ENTRIES PROVIDED:

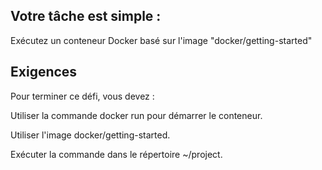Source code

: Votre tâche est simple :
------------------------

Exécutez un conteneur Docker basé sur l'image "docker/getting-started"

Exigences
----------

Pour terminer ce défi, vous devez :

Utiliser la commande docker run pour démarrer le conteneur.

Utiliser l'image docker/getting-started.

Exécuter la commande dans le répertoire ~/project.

...

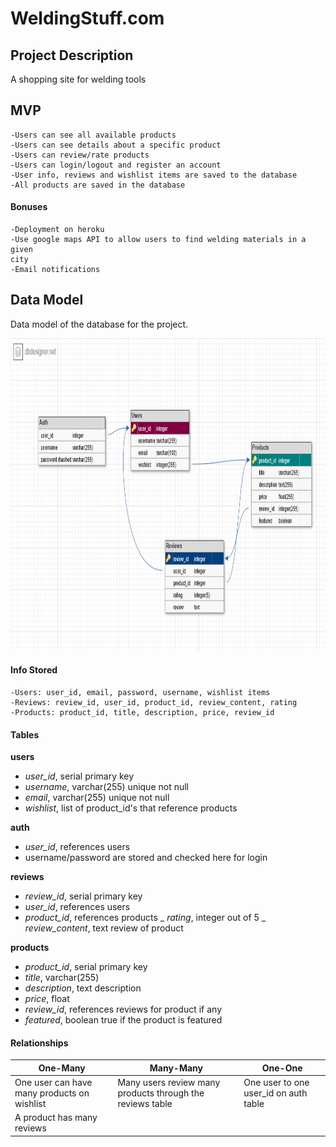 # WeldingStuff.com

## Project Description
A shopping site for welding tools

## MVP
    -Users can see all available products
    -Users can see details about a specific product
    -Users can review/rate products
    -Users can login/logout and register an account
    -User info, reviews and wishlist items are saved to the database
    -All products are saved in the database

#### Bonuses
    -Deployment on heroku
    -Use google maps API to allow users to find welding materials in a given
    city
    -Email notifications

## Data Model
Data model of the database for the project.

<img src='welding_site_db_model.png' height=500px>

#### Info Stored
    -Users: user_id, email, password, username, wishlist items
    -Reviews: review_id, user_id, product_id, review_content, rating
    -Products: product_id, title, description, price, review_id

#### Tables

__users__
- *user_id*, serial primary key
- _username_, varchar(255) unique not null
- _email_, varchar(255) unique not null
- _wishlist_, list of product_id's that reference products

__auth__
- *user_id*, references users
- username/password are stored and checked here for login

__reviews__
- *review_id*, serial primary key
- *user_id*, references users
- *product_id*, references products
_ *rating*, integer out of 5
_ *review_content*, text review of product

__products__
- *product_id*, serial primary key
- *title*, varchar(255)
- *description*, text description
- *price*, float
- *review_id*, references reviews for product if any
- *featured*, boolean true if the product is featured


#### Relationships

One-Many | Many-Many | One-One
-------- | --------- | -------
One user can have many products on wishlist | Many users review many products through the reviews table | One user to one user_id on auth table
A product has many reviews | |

EXERCISE AIM: Retype the portion of the data above that starts on the line with "-Users can login/logout" and finishes on the line with "-Email notifications", including both of those lines.

SOLVED PROBLEM:
    -Users can login/logout and register an account
    -User info, reviews and wishlist items are saved to the database
    -All products are saved in the database

#### Bonuses
    -Deployment on heroku
    -Use google maps API to allow users to find welding materials in a given
    city
    -Email notifications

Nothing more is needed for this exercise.